The only independent candidate to win beyond the local level in New Jersey over the last 50 years was Anthony Imperiale, a self-styled vigilante from Newark’s North Ward who came to power during the 1967 Newark riots. Gov. Richard Hughes called Imperiale’s group “The Brown Shirts.”
Imperiale won a Newark City Council seat in 1970, in the same election that Kenneth Gibson became the city’s first black mayor. He was elected to the State Assembly in 1971 as an independent, the top vote-getter in a race that two incumbents – one Democrat, one Republican – were defeated. The Republican was Richard Fiore, who had been accused of being “entirely too close to organized crime” by a deputy state attorney general in 1968 and still got re-elected in 1969.
In 1973, Imperiale ran as an independent for State Senator in a new district that included the North Ward, Belleville, Kearny and Harrison. He won 49%-36% against Democrat Gregory Castano, the Harrison township attorney. The Republicans ran Fiore, who got 14% of the vote.
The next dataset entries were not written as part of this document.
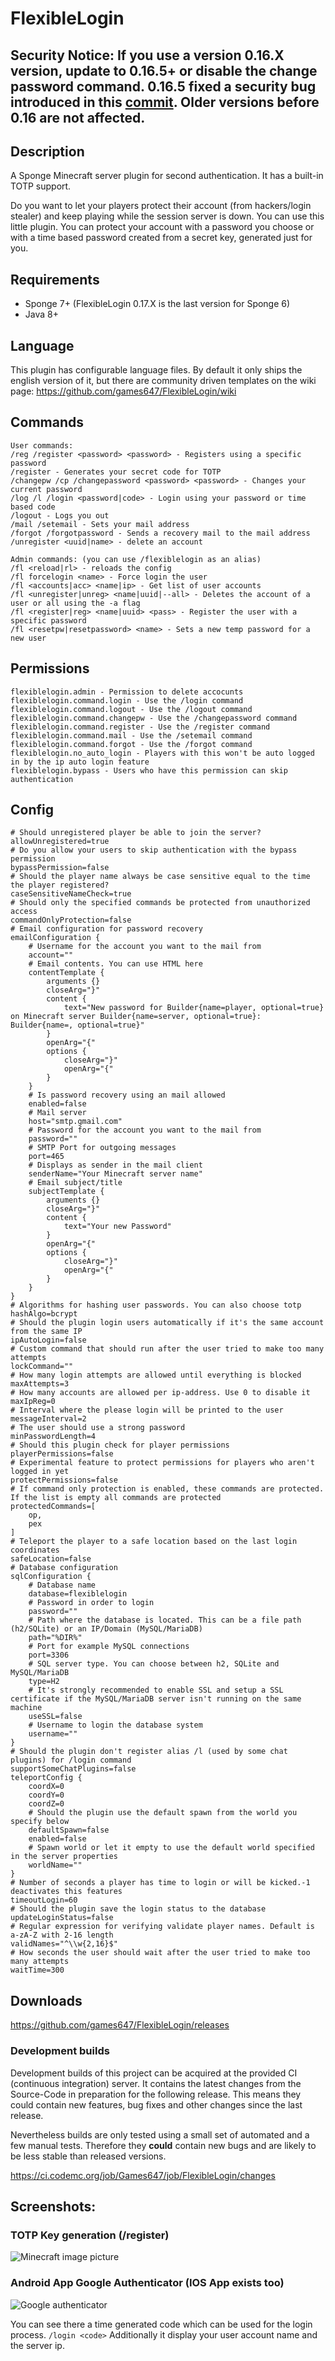 # FlexibleLogin

## **Security Notice:** If you use a version 0.16.X version, update to 0.16.5+ or disable the change password command. 0.16.5 fixed a security bug introduced in this [commit](https://github.com/games647/FlexibleLogin/commit/43f74a466e73b0f2cfa522b5bfd68480010a7934). Older versions before 0.16 are not affected.

## Description

A Sponge Minecraft server plugin for second authentication. It has a built-in
TOTP support.

Do you want to let your players protect their account (from hackers/login stealer) and keep playing 
while the session server is down. You can use this little plugin. You can protect your account with 
a password you choose or with a time based password created from a secret key, generated just for you.

## Requirements

* Sponge 7+ (FlexibleLogin 0.17.X is the last version for Sponge 6)
* Java 8+

## Language

This plugin has configurable language files. By default it only ships the english version of it, but there are community
driven templates on the wiki page: https://github.com/games647/FlexibleLogin/wiki

## Commands

    User commands:
    /reg /register <password> <password> - Registers using a specific password
    /register - Generates your secret code for TOTP
    /changepw /cp /changepassword <password> <password> - Changes your current password
    /log /l /login <password|code> - Login using your password or time based code
    /logout - Logs you out
    /mail /setemail - Sets your mail address
    /forgot /forgotpassword - Sends a recovery mail to the mail address
    /unregister <uuid|name> - delete an account

    Admin commands: (you can use /flexiblelogin as an alias) 
    /fl <reload|rl> - reloads the config
    /fl forcelogin <name> - Force login the user
    /fl <accounts|acc> <name|ip> - Get list of user accounts
    /fl <unregister|unreg> <name|uuid|--all> - Deletes the account of a user or all using the -a flag
    /fl <register|reg> <name|uuid> <pass> - Register the user with a specific password
    /fl <resetpw|resetpassword> <name> - Sets a new temp password for a new user
    
## Permissions

    flexiblelogin.admin - Permission to delete accocunts
    flexiblelogin.command.login - Use the /login command
    flexiblelogin.command.logout - Use the /logout command
    flexiblelogin.command.changepw - Use the /changepassword command
    flexiblelogin.command.register - Use the /register command
    flexiblelogin.command.mail - Use the /setemail command
    flexiblelogin.command.forgot - Use the /forgot command
    flexiblelogin.no_auto_login - Players with this won't be auto logged in by the ip auto login feature
    flexiblelogin.bypass - Users who have this permission can skip authentication

## Config

    # Should unregistered player be able to join the server?
    allowUnregistered=true
    # Do you allow your users to skip authentication with the bypass permission
    bypassPermission=false
    # Should the player name always be case sensitive equal to the time the player registered?
    caseSensitiveNameCheck=true
    # Should only the specified commands be protected from unauthorized access
    commandOnlyProtection=false
    # Email configuration for password recovery
    emailConfiguration {
        # Username for the account you want to the mail from
        account=""
        # Email contents. You can use HTML here
        contentTemplate {
            arguments {}
            closeArg="}"
            content {
                text="New password for Builder{name=player, optional=true} on Minecraft server Builder{name=server, optional=true}: Builder{name=, optional=true}"
            }
            openArg="{"
            options {
                closeArg="}"
                openArg="{"
            }
        }
        # Is password recovery using an mail allowed
        enabled=false
        # Mail server
        host="smtp.gmail.com"
        # Password for the account you want to the mail from
        password=""
        # SMTP Port for outgoing messages
        port=465
        # Displays as sender in the mail client
        senderName="Your Minecraft server name"
        # Email subject/title
        subjectTemplate {
            arguments {}
            closeArg="}"
            content {
                text="Your new Password"
            }
            openArg="{"
            options {
                closeArg="}"
                openArg="{"
            }
        }
    }
    # Algorithms for hashing user passwords. You can also choose totp
    hashAlgo=bcrypt
    # Should the plugin login users automatically if it's the same account from the same IP
    ipAutoLogin=false
    # Custom command that should run after the user tried to make too many attempts
    lockCommand=""
    # How many login attempts are allowed until everything is blocked
    maxAttempts=3
    # How many accounts are allowed per ip-address. Use 0 to disable it
    maxIpReg=0
    # Interval where the please login will be printed to the user
    messageInterval=2
    # The user should use a strong password
    minPasswordLength=4
    # Should this plugin check for player permissions
    playerPermissions=false
    # Experimental feature to protect permissions for players who aren't logged in yet
    protectPermissions=false
    # If command only protection is enabled, these commands are protected. If the list is empty all commands are protected
    protectedCommands=[
        op,
        pex
    ]
    # Teleport the player to a safe location based on the last login coordinates
    safeLocation=false
    # Database configuration
    sqlConfiguration {
        # Database name
        database=flexiblelogin
        # Password in order to login
        password=""
        # Path where the database is located. This can be a file path (h2/SQLite) or an IP/Domain (MySQL/MariaDB)
        path="%DIR%"
        # Port for example MySQL connections
        port=3306
        # SQL server type. You can choose between h2, SQLite and MySQL/MariaDB
        type=H2
        # It's strongly recommended to enable SSL and setup a SSL certificate if the MySQL/MariaDB server isn't running on the same machine
        useSSL=false
        # Username to login the database system
        username=""
    }
    # Should the plugin don't register alias /l (used by some chat plugins) for /login command 
    supportSomeChatPlugins=false
    teleportConfig {
        coordX=0
        coordY=0
        coordZ=0
        # Should the plugin use the default spawn from the world you specify below
        defaultSpawn=false
        enabled=false
        # Spawn world or let it empty to use the default world specified in the server properties
        worldName=""
    }
    # Number of seconds a player has time to login or will be kicked.-1 deactivates this features
    timeoutLogin=60
    # Should the plugin save the login status to the database
    updateLoginStatus=false
    # Regular expression for verifying validate player names. Default is a-zA-Z with 2-16 length
    validNames="^\\w{2,16}$"
    # How seconds the user should wait after the user tried to make too many attempts
    waitTime=300

## Downloads

https://github.com/games647/FlexibleLogin/releases

###  Development builds

Development builds of this project can be acquired at the provided CI (continuous integration) server. It contains the
latest changes from the Source-Code in preparation for the following release. This means they could contain new
features, bug fixes and other changes since the last release.

Nevertheless builds are only tested using a small set of automated and a few manual tests. Therefore they **could**
contain new bugs and are likely to be less stable than released versions.

https://ci.codemc.org/job/Games647/job/FlexibleLogin/changes

## Screenshots:

### TOTP Key generation (/register)
![Minecraft image picture](https://i.imgur.com/K2GDqfW.png?1)

### Android App Google Authenticator (IOS App exists too)
![Google authenticator](https://i.imgur.com/HWNR8SK.png)

You can see there a time generated code which can be used for the login process. `/login <code>`
Additionally it display your user account name and the server ip.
Just a few months into his Senate term, Imperiale ran for mayor of Newark. He forced Gibson into a runoff and lost 56%-44%. He lost his State Senate seat in 1977 to Democrat Frank Rodgers, the holder of New Jersey’s record for longest serving mayor – he spent 48 years as mayor of Harrison.
Imperiale became a Republican and ran for the Assembly in 1979, defeating three-term incumbent John Cali. When the North Ward was moved into a new district that included the West Ward and Irvington, Imperiale ran for governor instead. He finished sixth in a field of eight candidates in the GOP primary with 5% of the vote statewide.
One of the best Imperiale stories was in 1975, when a supposedly-tame lion in a Newark Columbus Day parade clawed him. Imperiale was dressed as a gladiator and rented the lion to use on his float.
New Jersey has had serious independent candidates for the Legislature, nearly all of them incumbents who had lost party support for re-election. State Sens. Joseph McGahn (D-Absecon) and Thomas Dunn (D-Elizabeth) were among those who lost re-election bids running as independents. The most recent example was Matthew Ahearn (D-Fair Lawn), who was elected as a Democrat to the State Assembly in 2001 – he ousted incumbent Nicholas Felice (R-Fair Lawn) — and then switched to the Green Party after it became clear that Bergen County Democratic Chairman Joseph Ferriero was not going to back him for a second term. Ahearn finished fifth as the Green Party Assembly candidate with 5% of the vote.
Independent candidates for statewide office have never broken out of single digits. Former state Environmental Protection Commissioner Christopher Daggett received 139,579 votes (5.8%) as a candidate for governor in 2009. Murray Sabrin, making his fifth bid for statewide office this year, received 114,172 votes (4.7%) in his 1997 gubernatorial campaign – the first independent to qualify for state matching funds.